Find the word "like" in the data, then copy each line where it is found.

[Dataset entries]

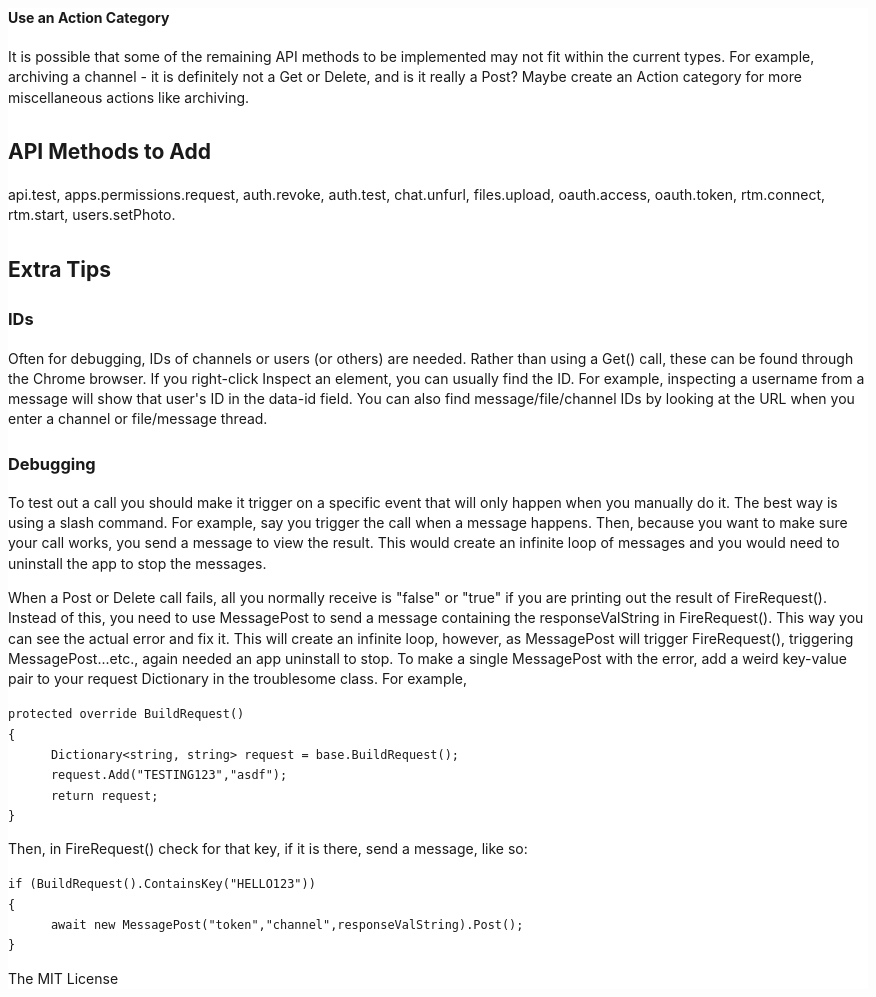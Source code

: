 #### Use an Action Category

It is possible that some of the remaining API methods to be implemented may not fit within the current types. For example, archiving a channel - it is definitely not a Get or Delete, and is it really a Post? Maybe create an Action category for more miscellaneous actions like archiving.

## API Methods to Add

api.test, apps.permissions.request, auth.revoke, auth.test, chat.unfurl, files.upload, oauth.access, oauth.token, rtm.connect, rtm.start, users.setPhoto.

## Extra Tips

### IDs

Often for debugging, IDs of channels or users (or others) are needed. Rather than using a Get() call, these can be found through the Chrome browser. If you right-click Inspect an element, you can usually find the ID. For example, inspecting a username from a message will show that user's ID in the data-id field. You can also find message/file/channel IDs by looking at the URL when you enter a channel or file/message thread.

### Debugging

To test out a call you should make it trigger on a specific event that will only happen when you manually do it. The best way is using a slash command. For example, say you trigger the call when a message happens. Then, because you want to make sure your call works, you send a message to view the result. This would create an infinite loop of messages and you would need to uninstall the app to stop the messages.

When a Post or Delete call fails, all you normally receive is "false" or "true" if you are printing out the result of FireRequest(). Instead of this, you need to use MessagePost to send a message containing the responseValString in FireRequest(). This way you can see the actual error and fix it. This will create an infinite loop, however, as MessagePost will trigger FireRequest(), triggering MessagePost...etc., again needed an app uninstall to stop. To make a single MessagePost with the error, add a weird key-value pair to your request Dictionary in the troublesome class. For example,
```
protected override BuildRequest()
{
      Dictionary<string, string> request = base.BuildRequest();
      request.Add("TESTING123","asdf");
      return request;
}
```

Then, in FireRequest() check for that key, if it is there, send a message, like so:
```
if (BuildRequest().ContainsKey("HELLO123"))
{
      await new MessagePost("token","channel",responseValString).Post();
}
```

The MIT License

[/Dataset entries]
[Dataset entries]

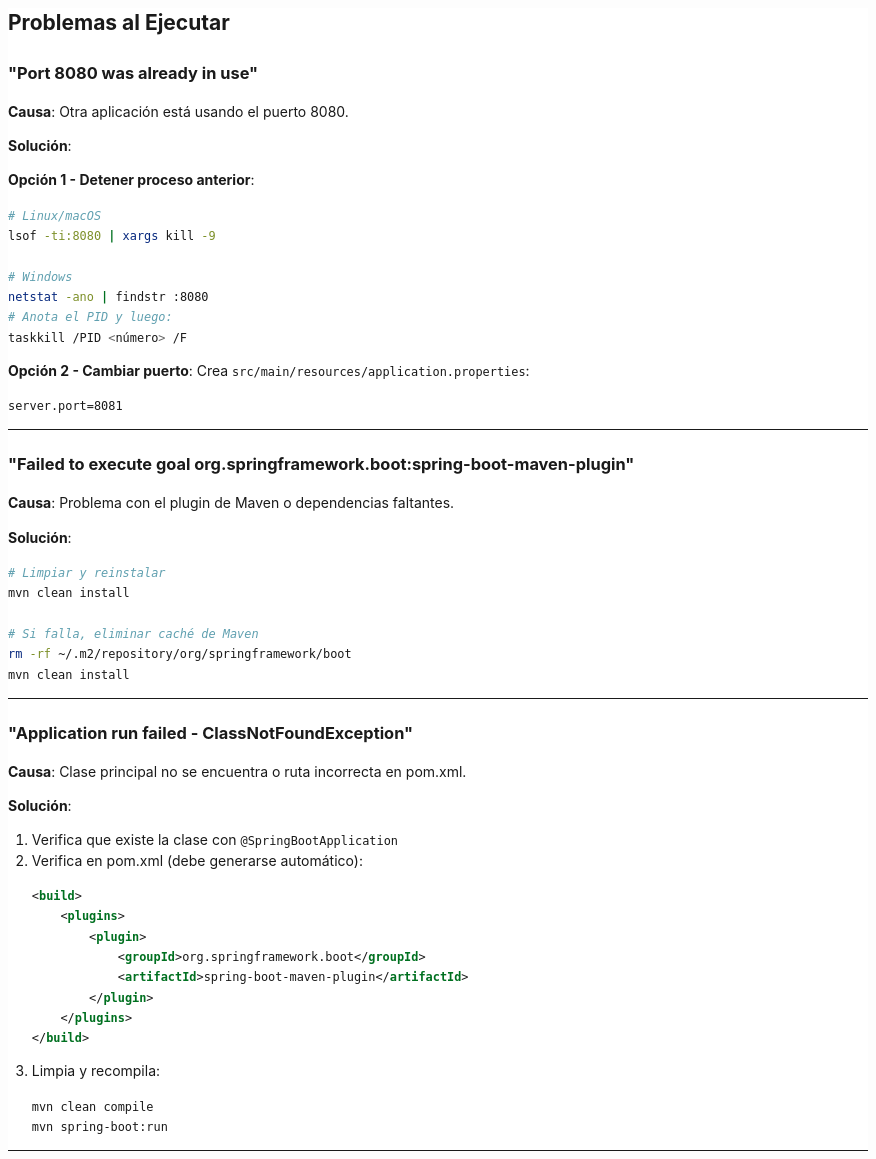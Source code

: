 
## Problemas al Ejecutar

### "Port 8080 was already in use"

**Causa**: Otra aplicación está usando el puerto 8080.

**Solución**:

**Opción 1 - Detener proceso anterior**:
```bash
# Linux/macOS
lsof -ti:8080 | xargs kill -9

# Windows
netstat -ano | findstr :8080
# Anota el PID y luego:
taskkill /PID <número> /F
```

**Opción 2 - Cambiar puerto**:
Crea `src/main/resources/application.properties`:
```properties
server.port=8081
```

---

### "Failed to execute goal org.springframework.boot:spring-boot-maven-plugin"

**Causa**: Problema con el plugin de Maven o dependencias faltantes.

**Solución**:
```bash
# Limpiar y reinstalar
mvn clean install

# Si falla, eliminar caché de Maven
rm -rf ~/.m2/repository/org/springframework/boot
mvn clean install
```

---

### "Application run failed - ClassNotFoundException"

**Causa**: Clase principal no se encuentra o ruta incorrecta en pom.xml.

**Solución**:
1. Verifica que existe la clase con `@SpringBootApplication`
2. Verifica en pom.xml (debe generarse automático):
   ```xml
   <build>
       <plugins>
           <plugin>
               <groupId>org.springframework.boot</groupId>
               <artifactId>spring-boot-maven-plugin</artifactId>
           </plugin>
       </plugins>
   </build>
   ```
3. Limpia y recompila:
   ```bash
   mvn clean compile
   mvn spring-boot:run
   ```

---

[/Dataset entries]
[Dataset entries]

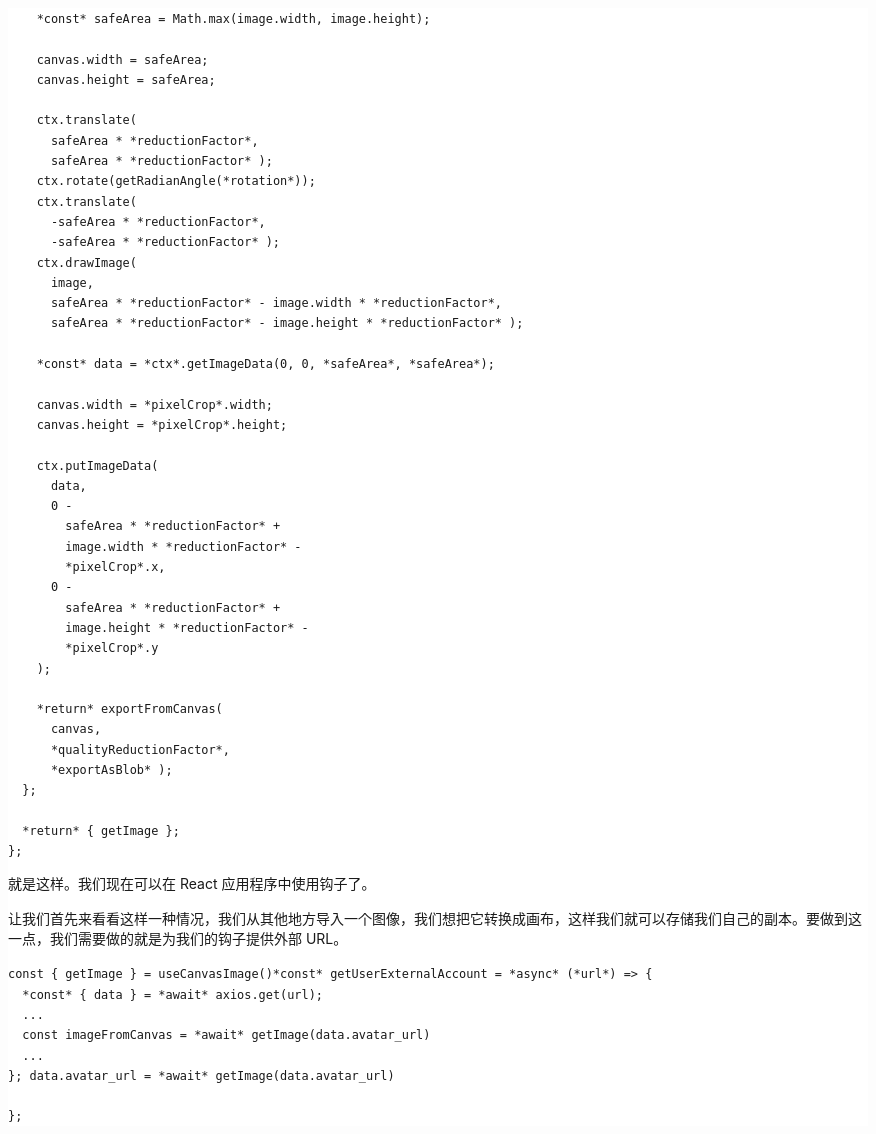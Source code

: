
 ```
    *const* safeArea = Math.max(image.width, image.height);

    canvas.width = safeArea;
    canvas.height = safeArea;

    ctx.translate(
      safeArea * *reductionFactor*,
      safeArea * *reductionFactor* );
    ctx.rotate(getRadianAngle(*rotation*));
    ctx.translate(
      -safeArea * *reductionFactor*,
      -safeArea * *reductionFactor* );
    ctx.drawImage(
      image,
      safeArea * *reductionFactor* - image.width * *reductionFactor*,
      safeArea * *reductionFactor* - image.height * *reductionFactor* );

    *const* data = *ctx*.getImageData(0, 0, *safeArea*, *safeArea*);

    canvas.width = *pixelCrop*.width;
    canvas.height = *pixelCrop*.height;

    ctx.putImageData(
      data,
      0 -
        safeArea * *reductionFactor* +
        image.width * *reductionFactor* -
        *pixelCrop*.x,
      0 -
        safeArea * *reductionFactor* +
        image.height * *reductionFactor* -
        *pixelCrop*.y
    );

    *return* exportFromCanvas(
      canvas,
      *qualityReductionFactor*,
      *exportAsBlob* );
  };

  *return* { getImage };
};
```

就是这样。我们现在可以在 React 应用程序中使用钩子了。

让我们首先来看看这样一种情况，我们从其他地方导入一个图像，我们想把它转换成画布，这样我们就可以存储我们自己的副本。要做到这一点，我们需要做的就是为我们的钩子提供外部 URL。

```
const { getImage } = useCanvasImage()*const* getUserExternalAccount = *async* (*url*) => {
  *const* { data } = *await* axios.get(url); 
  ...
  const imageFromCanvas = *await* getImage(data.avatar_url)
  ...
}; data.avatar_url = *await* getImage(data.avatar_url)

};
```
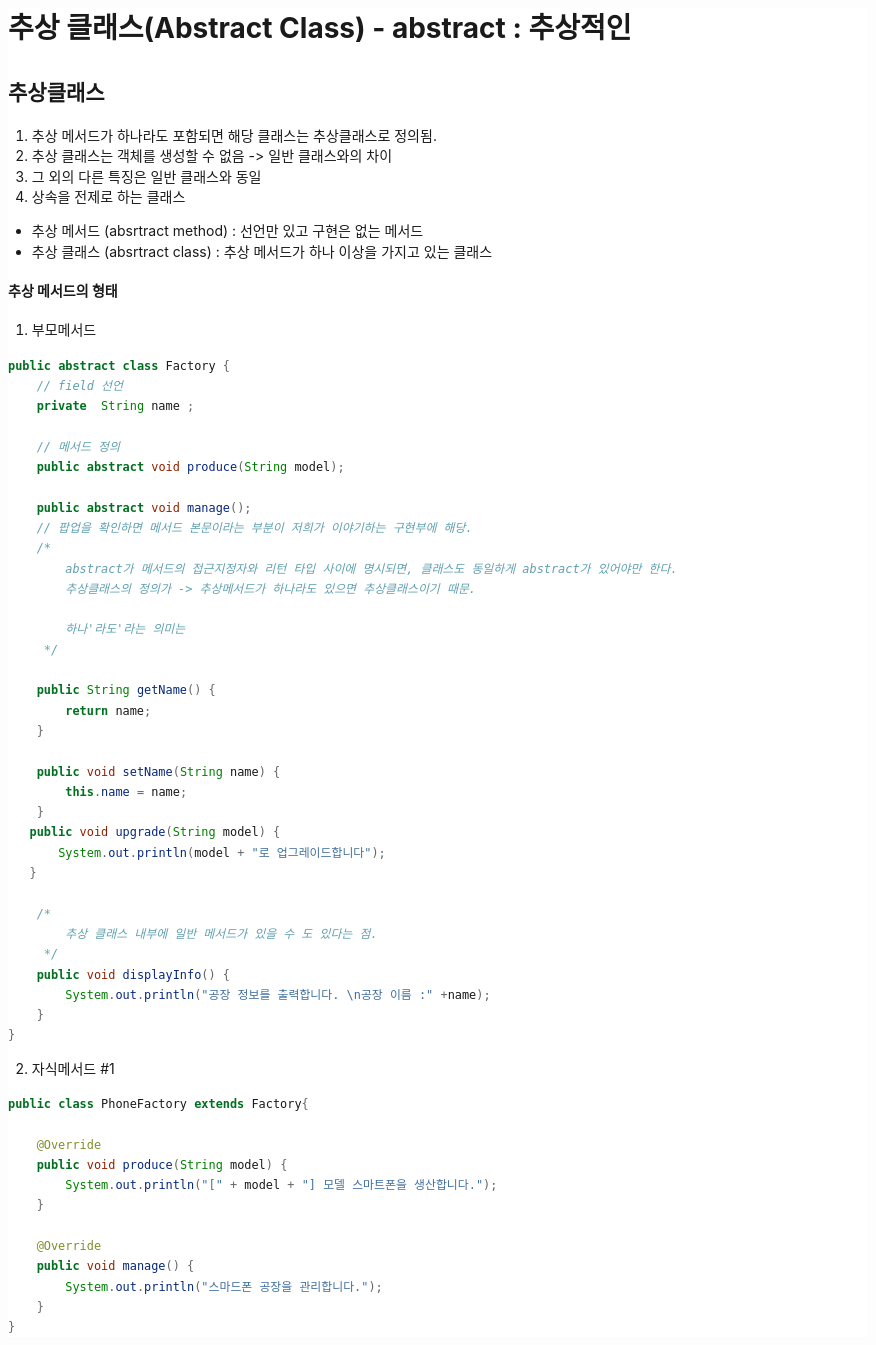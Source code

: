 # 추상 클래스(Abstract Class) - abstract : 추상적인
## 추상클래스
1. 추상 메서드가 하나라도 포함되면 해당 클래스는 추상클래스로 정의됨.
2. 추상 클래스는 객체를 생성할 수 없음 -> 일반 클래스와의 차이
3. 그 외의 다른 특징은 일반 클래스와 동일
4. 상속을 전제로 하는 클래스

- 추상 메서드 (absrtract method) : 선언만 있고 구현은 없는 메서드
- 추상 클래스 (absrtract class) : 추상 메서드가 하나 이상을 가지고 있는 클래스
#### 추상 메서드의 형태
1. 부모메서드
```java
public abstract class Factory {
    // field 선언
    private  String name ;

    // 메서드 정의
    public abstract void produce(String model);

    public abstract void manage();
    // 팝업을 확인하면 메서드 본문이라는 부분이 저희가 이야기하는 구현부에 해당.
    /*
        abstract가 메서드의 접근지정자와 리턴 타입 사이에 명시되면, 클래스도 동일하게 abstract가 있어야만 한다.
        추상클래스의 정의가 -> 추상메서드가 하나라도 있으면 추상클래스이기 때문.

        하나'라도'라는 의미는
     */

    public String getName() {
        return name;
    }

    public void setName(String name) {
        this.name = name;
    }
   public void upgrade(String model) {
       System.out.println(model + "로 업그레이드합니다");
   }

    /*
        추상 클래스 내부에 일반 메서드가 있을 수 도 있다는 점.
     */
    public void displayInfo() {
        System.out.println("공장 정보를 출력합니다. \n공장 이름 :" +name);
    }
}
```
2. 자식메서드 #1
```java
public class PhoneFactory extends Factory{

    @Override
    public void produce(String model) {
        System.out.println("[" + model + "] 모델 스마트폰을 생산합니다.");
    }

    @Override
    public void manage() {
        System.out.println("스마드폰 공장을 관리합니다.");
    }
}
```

[/Dataset entries]

• Solution
It is possible that some of the remaining API methods to be implemented may not fit within the current types. For example, archiving a channel - it is definitely not a Get or Delete, and is it really a Post? Maybe create an Action category for more miscellaneous actions like archiving.
Then, in FireRequest() check for that key, if it is there, send a message, like so:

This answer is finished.